On October 12, 2022, a federal jury found BNSF Railway, operator of one of the largest freight railroad networks in North America, violated the Illinois Biometric Information Privacy Act (“BIPA”) in the first ever BIPA case to go to trial. In Richard Rogers v. BNSF Railway Company (Case No. 19-C-3083, N.D. Ill.), truck drivers’ fingerprints were scanned for identity verification purposes when visiting BNSF rail yards to pick up and drop off loads. The jury found that BNSF recklessly or intentionally violated the law 45,600 times when it collected such fingerprint scans without written, informed permission or notice.

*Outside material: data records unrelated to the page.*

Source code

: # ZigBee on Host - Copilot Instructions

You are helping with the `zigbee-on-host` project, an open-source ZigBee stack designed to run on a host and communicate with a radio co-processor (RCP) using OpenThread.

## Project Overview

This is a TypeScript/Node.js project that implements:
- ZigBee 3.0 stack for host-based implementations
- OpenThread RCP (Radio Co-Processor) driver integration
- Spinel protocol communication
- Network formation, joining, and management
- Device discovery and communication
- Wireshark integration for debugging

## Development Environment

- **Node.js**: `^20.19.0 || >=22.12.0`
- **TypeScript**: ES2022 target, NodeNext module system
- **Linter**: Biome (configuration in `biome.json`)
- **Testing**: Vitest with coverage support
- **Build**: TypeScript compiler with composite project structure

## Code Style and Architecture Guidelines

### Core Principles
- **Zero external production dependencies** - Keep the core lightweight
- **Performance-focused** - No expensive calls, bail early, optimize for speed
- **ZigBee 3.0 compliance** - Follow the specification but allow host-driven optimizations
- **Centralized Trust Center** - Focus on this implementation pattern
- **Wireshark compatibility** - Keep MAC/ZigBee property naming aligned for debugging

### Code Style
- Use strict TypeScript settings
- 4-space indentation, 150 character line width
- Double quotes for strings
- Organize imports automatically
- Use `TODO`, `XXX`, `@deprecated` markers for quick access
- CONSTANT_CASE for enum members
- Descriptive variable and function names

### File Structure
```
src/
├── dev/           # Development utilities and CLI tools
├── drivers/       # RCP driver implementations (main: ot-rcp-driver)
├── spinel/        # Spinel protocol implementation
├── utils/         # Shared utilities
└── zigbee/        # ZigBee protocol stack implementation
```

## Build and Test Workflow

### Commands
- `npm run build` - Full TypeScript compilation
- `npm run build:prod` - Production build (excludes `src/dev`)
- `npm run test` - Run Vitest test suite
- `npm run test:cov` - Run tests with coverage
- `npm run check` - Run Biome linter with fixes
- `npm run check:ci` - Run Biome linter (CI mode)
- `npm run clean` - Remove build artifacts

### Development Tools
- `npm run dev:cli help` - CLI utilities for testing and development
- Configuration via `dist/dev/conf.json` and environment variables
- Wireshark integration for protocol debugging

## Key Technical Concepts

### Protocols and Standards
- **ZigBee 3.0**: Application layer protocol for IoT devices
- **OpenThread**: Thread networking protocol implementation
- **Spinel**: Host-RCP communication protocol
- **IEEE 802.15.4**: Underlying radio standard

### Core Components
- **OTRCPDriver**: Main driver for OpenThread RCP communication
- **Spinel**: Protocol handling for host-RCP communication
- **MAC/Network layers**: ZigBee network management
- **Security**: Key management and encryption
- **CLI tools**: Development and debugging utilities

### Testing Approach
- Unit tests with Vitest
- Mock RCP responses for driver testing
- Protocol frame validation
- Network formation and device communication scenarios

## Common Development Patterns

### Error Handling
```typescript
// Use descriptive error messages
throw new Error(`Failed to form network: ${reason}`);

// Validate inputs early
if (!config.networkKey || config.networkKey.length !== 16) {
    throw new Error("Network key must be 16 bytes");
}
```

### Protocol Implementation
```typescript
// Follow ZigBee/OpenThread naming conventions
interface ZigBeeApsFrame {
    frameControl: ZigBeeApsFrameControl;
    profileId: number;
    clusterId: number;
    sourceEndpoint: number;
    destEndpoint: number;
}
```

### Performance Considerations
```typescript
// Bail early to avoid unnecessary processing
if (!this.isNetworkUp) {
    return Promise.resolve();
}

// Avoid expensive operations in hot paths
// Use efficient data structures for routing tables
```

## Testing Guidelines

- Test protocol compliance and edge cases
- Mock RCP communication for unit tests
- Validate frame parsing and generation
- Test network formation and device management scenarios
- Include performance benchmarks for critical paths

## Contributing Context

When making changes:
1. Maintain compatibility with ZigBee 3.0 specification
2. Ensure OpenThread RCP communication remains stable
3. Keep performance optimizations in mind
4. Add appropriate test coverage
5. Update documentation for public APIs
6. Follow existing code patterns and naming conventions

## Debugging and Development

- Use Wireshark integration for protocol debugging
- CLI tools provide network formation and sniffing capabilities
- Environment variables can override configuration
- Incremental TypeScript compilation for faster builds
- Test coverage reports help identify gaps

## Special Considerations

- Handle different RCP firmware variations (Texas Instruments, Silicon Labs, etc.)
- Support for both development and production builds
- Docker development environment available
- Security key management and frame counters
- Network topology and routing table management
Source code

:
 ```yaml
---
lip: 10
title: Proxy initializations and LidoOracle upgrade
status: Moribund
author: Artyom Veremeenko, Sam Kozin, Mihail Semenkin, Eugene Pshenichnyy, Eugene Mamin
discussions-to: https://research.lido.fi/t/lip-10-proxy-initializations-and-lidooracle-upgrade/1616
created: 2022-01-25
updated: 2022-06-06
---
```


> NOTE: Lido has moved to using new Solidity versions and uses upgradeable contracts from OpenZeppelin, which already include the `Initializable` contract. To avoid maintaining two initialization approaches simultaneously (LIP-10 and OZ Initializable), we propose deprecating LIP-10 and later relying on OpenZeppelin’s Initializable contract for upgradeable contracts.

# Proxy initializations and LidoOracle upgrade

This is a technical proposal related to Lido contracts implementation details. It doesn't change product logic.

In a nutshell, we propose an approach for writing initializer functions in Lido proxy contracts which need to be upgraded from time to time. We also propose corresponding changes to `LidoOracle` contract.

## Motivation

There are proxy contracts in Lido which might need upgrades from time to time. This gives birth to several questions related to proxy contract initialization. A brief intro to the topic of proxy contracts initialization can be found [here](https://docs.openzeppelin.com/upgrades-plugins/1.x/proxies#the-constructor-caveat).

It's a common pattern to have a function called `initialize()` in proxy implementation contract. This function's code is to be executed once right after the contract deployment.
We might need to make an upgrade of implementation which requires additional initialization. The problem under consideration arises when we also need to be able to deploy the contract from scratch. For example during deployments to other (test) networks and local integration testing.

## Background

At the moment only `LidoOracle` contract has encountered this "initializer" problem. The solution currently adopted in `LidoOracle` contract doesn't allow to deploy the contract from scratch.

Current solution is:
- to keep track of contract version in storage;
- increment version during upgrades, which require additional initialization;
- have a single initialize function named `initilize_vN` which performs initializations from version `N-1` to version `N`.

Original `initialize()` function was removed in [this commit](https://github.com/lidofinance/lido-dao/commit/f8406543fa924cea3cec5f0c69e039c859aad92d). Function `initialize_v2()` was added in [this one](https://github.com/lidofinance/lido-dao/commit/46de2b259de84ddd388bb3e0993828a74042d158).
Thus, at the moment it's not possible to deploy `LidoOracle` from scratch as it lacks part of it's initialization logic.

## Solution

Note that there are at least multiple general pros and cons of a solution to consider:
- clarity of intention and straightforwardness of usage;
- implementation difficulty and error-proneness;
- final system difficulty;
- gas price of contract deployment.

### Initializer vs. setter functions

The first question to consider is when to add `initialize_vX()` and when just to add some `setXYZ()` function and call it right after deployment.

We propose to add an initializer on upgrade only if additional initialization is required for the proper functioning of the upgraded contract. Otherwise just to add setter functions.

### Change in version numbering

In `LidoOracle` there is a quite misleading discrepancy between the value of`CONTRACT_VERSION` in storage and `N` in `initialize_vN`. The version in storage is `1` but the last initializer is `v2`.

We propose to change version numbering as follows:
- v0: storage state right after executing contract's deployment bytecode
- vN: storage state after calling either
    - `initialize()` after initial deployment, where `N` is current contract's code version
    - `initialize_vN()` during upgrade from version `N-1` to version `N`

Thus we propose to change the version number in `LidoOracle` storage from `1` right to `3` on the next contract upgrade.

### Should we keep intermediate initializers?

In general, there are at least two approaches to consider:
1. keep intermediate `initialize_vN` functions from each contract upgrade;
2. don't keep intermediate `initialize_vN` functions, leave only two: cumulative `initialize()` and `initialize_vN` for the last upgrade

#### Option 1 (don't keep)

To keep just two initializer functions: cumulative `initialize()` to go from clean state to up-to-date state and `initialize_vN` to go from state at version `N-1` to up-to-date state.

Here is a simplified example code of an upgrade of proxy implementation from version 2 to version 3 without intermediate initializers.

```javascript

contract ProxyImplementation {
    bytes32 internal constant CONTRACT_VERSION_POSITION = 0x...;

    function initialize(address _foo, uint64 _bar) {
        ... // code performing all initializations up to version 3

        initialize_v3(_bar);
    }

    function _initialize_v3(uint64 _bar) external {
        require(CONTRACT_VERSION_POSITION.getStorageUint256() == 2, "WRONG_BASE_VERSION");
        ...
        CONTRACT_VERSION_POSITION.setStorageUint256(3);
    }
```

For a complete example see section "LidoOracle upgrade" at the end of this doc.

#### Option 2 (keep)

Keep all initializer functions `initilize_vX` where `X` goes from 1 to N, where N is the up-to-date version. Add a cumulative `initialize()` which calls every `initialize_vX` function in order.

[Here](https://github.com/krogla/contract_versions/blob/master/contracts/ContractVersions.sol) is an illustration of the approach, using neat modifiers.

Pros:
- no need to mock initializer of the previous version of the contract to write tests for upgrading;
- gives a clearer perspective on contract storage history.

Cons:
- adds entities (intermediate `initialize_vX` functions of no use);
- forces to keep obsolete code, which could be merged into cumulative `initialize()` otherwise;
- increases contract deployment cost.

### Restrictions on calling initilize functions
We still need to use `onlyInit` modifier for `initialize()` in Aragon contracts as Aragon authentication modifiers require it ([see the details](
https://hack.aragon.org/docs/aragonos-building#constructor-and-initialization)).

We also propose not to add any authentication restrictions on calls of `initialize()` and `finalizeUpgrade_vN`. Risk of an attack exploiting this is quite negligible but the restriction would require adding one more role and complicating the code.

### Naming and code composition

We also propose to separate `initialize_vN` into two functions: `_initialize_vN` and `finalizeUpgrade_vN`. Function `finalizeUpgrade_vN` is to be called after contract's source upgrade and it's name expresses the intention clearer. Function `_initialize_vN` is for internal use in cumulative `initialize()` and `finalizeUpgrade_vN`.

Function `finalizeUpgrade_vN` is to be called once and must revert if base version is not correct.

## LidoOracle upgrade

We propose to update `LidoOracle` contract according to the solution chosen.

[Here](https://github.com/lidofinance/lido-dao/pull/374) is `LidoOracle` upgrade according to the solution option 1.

The outcome of Richard Rogers v. BNSF Railway Company highlights how damages may be calculated in BIPA suits going forward, as well as how companies may be liable for BIPA compliance even where they outsource biometric information collection and processing. Specifically:
- Damages calculation: BIPA provides for up to $5,000 for every willful or reckless violation and $1,000 for every negligent violation. The jury found that BNSF recklessly or intentionally violated BIPA 45,600 times – the estimated number of drivers whose fingerprints were scanned – to total $228 million in damages against BNSF.
- Use of vendors for biometric processing: BNSF was found liable for BIPA violations even though it was not the party that collected the fingerprints. BNSF had hired a third party, Remprex LLC, to process the drivers’ fingerprints at its rail yards. The jury found that BNSF was nonetheless responsible for compliance with the law.